BGP Next Hop Self

Hi,
I’m new at BGP and cannot get past a issue. I set up this simple lab:

R1:

R1#sh run | s bgp
router bgp 10
no synchronization
bgp router-id 1.1.1.1
bgp log-neighbor-changes
network 77.0.10.1 mask 255.255.255.255
neighbor 203.0.113.2 remote-as 20
no auto-summary

R2:

R2#sh run | s bgp
router bgp 20
no synchronization
bgp log-neighbor-changes
neighbor 203.0.113.1 remote-as 10
neighbor 203.0.113.6 remote-as 20
neighbor 203.0.113.6 next-hop-self
no auto-summary

R3:

R3#sh run | s bgp
router bgp 20
no synchronization
bgp log-neighbor-changes
network 88.0.20.1 mask 255.255.255.255
neighbor 203.0.113.5 remote-as 20
no auto-summary

I didn’t create any IGP protocol between R2 and R3 because they’re just directly connected

R1 cannot ping R3 Loopback 1 interface (88.0.20.1) unless I add the source param because there is no going back to R1 from R3:

R1# ping 88.0.20.1 source 77.0.10.1

So there is no communication between those routes actually unless I specify the source IP.
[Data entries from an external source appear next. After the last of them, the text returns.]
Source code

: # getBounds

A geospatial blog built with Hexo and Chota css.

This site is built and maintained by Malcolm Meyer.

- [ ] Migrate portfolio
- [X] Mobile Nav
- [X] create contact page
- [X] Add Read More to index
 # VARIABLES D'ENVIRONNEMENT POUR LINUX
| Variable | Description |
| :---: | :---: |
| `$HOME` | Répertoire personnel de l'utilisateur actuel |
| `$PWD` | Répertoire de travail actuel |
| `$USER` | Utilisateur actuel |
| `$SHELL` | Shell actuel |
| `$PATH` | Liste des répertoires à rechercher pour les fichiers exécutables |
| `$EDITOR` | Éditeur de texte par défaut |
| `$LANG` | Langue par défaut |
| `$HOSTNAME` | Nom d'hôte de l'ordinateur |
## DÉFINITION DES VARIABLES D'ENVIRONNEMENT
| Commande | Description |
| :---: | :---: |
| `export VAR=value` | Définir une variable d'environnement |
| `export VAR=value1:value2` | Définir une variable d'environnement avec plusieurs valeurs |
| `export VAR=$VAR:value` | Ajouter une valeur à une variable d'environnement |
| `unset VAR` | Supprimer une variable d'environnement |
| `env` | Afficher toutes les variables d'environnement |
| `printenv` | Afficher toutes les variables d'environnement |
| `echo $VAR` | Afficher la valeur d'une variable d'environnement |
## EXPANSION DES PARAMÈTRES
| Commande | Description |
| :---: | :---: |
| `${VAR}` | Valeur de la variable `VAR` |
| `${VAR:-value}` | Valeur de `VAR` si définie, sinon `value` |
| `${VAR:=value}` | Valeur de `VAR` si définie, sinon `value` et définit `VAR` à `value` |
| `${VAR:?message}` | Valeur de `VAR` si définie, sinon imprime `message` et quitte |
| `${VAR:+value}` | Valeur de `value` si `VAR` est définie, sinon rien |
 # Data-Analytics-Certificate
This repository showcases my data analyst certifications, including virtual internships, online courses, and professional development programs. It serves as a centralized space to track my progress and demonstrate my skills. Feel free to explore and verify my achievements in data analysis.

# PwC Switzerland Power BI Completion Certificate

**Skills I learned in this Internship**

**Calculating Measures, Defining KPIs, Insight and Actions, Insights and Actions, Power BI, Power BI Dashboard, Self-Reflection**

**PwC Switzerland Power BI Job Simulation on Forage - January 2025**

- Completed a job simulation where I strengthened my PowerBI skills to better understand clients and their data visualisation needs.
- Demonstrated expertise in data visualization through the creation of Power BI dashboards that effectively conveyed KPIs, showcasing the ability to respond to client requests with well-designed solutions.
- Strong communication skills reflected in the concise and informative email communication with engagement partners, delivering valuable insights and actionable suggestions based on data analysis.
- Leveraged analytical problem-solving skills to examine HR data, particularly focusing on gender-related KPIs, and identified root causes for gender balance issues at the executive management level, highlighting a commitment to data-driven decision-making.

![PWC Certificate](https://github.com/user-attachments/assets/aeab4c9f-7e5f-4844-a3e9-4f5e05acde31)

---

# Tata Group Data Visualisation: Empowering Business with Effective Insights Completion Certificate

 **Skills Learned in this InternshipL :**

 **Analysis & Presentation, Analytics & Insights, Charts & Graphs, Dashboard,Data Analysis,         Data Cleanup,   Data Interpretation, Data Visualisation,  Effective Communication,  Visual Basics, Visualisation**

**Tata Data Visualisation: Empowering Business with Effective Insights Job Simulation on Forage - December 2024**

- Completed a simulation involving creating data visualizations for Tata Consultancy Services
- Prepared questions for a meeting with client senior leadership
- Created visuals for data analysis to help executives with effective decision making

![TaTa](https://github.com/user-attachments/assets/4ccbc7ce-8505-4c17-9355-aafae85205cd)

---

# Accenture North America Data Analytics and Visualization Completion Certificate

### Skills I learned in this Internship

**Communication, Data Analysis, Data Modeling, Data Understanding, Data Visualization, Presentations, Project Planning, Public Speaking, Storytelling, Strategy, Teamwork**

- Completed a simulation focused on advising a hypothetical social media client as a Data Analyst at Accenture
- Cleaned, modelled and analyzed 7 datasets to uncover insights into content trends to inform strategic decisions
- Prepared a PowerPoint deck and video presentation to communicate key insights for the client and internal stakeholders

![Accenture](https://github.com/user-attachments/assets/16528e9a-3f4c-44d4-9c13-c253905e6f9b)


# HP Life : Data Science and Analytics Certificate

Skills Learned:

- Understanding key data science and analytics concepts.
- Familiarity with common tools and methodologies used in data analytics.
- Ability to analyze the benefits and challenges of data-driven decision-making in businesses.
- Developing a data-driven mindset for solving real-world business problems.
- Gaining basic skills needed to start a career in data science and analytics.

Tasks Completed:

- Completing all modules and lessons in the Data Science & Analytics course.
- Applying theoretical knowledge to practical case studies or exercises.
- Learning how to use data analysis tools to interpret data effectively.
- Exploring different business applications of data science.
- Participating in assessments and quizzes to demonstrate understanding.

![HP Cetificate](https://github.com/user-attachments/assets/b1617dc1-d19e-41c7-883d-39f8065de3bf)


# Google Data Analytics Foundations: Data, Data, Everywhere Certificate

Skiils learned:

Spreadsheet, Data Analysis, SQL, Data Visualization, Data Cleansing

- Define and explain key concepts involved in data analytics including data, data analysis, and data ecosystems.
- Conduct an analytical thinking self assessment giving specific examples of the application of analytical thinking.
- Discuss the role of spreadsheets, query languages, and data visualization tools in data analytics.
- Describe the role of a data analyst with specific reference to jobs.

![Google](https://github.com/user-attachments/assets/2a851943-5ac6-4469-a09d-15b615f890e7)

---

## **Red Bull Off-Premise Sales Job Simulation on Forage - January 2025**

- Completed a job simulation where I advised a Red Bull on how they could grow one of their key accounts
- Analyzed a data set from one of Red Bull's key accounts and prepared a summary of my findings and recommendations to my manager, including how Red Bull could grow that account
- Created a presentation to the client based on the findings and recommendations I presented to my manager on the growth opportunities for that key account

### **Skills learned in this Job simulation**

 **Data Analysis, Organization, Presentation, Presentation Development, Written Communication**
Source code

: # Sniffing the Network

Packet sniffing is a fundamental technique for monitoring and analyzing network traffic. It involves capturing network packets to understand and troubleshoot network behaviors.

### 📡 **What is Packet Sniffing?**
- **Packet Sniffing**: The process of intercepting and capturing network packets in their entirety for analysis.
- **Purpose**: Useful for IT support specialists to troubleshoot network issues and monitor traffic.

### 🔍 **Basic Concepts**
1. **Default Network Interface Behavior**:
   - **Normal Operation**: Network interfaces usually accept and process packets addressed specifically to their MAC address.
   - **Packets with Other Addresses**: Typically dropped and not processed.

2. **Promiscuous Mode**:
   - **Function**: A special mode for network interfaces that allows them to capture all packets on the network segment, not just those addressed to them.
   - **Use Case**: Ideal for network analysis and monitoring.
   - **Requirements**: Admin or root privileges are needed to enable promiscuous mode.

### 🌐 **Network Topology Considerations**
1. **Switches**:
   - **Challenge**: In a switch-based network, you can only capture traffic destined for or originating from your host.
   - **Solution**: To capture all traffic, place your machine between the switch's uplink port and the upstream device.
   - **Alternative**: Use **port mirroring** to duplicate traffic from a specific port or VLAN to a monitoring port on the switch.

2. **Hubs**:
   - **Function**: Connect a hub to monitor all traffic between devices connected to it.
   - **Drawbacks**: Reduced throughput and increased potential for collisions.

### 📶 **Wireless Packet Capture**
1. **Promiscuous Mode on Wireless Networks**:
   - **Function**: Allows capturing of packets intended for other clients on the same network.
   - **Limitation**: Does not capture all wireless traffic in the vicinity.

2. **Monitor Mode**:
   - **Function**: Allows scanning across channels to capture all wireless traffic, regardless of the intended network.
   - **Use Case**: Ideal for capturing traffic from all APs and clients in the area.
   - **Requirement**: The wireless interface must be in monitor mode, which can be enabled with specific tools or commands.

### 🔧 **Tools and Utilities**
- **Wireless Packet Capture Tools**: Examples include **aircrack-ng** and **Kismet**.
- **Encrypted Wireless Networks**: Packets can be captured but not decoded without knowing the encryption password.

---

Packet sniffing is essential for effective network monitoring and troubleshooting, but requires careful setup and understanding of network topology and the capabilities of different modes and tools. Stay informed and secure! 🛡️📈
How can it be solved in a more realistic scenario? Am I missing some configuration?

Should a default route be redistributed via any IGP inside each AS pointing at the border route? I guess advertising 203.0.113.4/30 and 203.0.113.0/30 through eBGP is not a good option.

Thanks.

Hello MIguel

BGP functions somewhat differently than IGPs. When a router leanrs about a particular destination using an IGP like OSPF or EIGRP, you expect to be able to reach that destination with a ping. This is not the case with BGP.

This is because BGP is used to advertise networks from one Autonomous System (AS) to another. The primary information that is given to a BGP router, is the destination AS. In your scenario, the 77.0.10.1/32 network is advertised, and R3 learns about it. R3 knows that to reach that network it must go via AS10. So BGP is telling R3 “You must follow the path of AS20 → AS10 to reach your destination.”

Simply knowing the ASes that you will traverse does not guarentee routing success. You must ensure that the underlying within each AS is also functional. In your particular case, what is happening is that when you ping 88.0.20.1 from R1 without specifying the source, the IP address of the exit interface is used as the souce IP. Specifically, 203.0.113.1 is used as the souce IP. When this ping reaches R3, it must send the ping back to 203.0.113.1. But it doesn’ know where to find it becuse it’s not in the routing table.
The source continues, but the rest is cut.